Por sua vez, o também docente do ISA Francisco Gomes da Silva notou que, numa perspetiva de longo prazo, o desafio provocado pelas alterações climáticas é maior.

“As consequências dos cenários de alterações climáticas estudados (nomeadamente para a Península Ibérica e especificamente para Portugal) apontam para a ‘deslocalização’ de algumas espécies vegetais (migrando de sul para norte), para a adaptação das tecnologias utilizadas para as cultivar, com especial ênfase para a imprescindibilidade de conseguirmos dotar o território nacional da capacidade de armazenamento de água proveniente da precipitação que continuará a ocorrer, embora de forma muito concentrada”, assegurou.

"No futuro mais próximo, parece-me que os maiores problemas terão a ver com a qualidade de algumas produções […]. Parece-me que temos ferramentas básicas para fazer a necessária adaptação. O conhecimento que nos falta, em Portugal, deveria ser adquirido com maior celeridade. Por exemplo, dever-se-ia obrigar as empresas que vendessem material vegetal a apresentarem parâmetros essenciais para possibilitar uma gestão mais técnica na agricultura.”
João Paulo de Melo e Abreu
Professor do Instituto Superior de Agronomia

Segundo o professor, as alterações climáticas acarretam inevitavelmente impactos no rendimento dos agricultores de sequeiro, enquanto na agricultura de regadio, “desde que exista água armazenada nas albufeiras e/ou nas massas de água subterrânea”, as consequências são minimizadas.
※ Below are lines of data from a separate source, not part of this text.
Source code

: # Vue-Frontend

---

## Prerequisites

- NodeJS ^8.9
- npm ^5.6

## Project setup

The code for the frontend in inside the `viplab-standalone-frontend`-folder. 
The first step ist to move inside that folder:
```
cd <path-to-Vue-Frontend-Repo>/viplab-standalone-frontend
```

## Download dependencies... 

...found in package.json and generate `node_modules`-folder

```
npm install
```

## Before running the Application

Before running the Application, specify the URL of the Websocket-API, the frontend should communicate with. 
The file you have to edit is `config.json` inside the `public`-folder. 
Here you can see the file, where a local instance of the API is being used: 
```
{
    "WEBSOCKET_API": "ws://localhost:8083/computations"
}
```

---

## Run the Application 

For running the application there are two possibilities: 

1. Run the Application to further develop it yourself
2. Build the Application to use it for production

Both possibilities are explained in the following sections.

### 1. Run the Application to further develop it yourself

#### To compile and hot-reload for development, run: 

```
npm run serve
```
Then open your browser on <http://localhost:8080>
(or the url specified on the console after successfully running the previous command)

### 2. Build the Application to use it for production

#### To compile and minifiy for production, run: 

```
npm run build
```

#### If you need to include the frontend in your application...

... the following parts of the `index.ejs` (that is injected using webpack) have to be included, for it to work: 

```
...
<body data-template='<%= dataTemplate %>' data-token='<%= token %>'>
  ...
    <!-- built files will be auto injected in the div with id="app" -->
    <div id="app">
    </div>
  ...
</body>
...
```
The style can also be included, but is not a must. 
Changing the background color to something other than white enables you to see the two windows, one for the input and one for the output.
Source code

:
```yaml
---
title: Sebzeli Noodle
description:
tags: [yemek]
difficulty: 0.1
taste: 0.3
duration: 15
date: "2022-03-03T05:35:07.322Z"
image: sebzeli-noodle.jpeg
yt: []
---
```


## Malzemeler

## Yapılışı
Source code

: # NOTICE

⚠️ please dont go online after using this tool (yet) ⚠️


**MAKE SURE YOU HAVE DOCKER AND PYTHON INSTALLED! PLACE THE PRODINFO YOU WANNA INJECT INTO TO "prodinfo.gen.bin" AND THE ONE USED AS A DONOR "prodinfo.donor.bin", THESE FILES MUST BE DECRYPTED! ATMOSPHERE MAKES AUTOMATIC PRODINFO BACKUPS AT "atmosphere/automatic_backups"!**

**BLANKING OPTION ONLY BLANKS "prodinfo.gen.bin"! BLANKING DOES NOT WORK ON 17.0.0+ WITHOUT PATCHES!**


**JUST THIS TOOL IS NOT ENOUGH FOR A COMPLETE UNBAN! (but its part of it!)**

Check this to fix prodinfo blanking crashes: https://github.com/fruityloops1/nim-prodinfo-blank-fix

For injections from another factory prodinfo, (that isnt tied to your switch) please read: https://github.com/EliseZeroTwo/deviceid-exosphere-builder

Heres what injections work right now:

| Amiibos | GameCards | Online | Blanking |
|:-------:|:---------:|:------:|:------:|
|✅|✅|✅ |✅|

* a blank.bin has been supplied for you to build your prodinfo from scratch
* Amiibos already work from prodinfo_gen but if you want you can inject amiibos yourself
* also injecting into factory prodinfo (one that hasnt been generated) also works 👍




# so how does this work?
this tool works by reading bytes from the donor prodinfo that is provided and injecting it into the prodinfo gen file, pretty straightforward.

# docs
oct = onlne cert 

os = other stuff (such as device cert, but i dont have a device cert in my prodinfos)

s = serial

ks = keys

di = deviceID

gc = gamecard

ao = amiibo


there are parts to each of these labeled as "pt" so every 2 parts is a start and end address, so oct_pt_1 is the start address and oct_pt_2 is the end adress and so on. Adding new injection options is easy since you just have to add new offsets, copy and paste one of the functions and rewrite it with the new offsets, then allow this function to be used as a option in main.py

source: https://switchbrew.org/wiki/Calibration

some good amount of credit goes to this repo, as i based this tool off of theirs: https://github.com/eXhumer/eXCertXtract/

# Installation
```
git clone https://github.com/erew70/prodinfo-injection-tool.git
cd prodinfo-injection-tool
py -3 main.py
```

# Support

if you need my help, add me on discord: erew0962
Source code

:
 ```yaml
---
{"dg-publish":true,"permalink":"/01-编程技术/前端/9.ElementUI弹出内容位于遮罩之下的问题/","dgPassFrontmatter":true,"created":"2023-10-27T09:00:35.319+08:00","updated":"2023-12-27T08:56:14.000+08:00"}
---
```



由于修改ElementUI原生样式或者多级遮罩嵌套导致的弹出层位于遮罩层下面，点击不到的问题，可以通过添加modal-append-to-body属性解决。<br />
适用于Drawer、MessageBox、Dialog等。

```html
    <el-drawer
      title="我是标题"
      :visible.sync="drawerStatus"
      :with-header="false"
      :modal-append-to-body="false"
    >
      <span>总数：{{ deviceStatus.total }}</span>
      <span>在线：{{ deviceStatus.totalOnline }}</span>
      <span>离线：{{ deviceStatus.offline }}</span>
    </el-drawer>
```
Porém, em períodos de seca mais ou menos prolongada a produção de alimentação forrageira para os animais “ressente-se muito”, passando os agricultores a ter como opções, quando a seca se prolonga, a compra de silagens, fenos e palhas, a diminuição do efetivo ou tentar complementar a alimentação dos animais com recurso a mais alimentos concentrados.

A isto acrescem impactos “de ausência de água para o abeberamento dos animais”, bem como na qualidade da carne.

“Não na qualidade vista como distinção entre carne boa e carne má (que faça mal à saúde), pois a legislação europeia é muito exigente em relação à qualidade dos alimentos concentrados para animais, mas as características da carne podem alterar-se ligeiramente, embora seja muito duvidoso que o consumidor sinta essas variações”, vincou.

Por outro lado, este fenómeno pode também ter reflexo nas importações, sobretudo nos produtos para os quais Portugal é, à partida, um país importador.

Já para “os grupos de produtos em que somos exportadores líquidos, o efeito será mais no volume e valor das exportações”, sendo esta uma das razões para que Portugal aposte “de forma clara em adequar o seu território em termos de armazenamento de água para rega”, disse.

Os impactos no preço dos produtos para o consumidor final “tenderão a ser sempre muito marginais”, com principal destaque para os frescos, caso exista um reflexo nos volumes produzidos.

Para Francisco Gomes da Silva, os impactos das alterações climáticas na agricultura e no rendimento dos agricultores exigem uma política “muito séria” concentrada em questões como o aumento da capacidade de armazenamento de água, o aumento da ligação em rede entre diversas albufeiras, bem como a capacidade de criar infraestruturas de distribuição eficiente de água.

“O regadio é um fator de coesão territorial. Portugal tem (e terá) água suficiente, mas tem que apostar em políticas centradas no seu armazenamento e distribuição. Enterrar a cabeça na areia e pensar que resolvemos este problema ‘não utilizando água’ é pura perda de tempo”, concluiu.